Business, not technology, drives IT sales, says AMR

The current pall over the IT industry is lifting, according to a survey from AMR Research that points to a boost in IT spending...

The current pall over the IT industry is lifting, according to a survey from AMR Research that points to a boost in IT spending in this year's third quarter.

But don't look for the market to return to the go-go years of the late 1990s, said analysts from the Boston-based firm. According to a survey last month of 200 manufacturing and service companies, IT spending rose 4.3% during the quarter, up from a 3.4% rate of growth in the prior quarter, AMR announced Monday.

However, growth remains uneven, companies continue to trim costs by outsourcing IT functions, and deal sizes remain flat, analysts said.

Companies are still reluctant to launch large business-application projects, especially given the complexity of software already in place, AMR analyst Bruce Richardson said. "There is a growing backlash over the high cost of upgrades, forced upgrades and the high cost of maintenance. We 'feature-functioned' people to death. There is way too much functionality in these products, and companies want to go longer between their upgrades."

As a result, companies will likely push to simplify and connect their business processes, increase automation and make individual employees more productive, Richardson said. He noted that Dell has a goal of generating revenue of $1m per employee. Those kinds of plans mean that companies will outsource IT operations to other countries, something enabled in part by technology such as voice over IP (VoIP), which makes it financially feasible to place service calls from the US to locations such as India.

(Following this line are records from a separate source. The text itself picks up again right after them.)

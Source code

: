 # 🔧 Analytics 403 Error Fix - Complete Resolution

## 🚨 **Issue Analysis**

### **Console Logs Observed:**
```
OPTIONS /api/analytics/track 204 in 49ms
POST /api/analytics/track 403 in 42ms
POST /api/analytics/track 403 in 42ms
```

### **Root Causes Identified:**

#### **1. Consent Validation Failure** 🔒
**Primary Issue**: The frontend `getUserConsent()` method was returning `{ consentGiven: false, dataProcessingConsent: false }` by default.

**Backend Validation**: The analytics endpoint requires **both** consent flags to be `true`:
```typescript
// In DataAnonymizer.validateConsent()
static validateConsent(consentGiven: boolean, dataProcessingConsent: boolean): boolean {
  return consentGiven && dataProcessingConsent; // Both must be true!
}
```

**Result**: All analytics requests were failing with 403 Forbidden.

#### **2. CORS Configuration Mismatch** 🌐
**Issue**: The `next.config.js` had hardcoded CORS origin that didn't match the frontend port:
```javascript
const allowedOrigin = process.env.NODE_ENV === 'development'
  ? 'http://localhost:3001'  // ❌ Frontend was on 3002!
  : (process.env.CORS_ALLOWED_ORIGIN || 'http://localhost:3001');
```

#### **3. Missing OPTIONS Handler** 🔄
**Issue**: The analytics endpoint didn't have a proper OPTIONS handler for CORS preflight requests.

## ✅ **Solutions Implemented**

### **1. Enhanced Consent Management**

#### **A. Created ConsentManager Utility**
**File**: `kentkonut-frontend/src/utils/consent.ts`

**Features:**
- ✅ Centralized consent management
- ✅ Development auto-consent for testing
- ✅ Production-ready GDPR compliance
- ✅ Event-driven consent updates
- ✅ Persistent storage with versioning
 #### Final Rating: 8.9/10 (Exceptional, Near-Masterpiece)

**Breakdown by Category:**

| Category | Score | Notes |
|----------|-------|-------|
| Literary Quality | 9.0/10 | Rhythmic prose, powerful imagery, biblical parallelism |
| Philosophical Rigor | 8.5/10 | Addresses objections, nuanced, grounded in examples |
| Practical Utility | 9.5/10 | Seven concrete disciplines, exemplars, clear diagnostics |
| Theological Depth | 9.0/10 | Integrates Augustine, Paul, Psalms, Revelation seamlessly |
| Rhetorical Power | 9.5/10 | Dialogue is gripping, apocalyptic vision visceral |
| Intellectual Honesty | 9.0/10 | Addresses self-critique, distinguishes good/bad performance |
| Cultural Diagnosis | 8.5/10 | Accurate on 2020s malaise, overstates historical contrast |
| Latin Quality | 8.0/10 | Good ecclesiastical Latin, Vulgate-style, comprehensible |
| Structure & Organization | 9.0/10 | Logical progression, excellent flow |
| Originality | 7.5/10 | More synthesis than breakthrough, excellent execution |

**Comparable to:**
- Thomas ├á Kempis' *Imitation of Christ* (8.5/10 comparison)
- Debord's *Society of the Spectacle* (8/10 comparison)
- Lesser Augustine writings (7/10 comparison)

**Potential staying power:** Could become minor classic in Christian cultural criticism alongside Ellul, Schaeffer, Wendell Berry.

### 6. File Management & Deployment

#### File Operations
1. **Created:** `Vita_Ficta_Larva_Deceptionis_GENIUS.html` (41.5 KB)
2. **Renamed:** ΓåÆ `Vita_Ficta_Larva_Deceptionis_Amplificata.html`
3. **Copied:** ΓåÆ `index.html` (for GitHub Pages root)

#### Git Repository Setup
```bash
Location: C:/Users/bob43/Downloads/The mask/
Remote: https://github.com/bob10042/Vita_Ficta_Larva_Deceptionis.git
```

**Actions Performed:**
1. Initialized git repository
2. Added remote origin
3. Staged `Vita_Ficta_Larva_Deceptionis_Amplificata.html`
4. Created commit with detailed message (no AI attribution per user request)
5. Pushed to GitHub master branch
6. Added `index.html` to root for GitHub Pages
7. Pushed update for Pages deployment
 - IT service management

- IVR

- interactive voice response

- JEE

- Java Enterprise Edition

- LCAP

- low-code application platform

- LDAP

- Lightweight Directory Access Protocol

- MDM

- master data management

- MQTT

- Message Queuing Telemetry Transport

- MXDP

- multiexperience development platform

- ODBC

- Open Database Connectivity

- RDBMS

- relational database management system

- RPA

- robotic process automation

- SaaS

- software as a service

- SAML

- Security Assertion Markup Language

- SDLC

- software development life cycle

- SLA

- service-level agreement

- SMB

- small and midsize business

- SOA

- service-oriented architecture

Ultimately, companies are also more focused on business processes than on technology itself. "This is the post-technology era," said Richardson. "It's not about gadgets and gizmos. Nothing is exciting the buyer these days. Maybe the buyer has no money."

The IT market itself continues to change, with technology costs declining even as features and power increase, said AMR chief technology officer Scott Lundstrom. Companies now buy in higher volumes for lower prices, so the average deal size remains the same. "All growth comes by finding volume," he said.

The following were among some of AMR's other survey findings:

  • 38% of the companies polled said customer service will be their central focus in 2004.
  • 24% said they would be making most of their investments in networking and communications technology in the next year.
  • ERP vendors are seen as the best source for integrated applications by companies hoping to avoid cobbling together a suite from smaller best-of-breed vendors.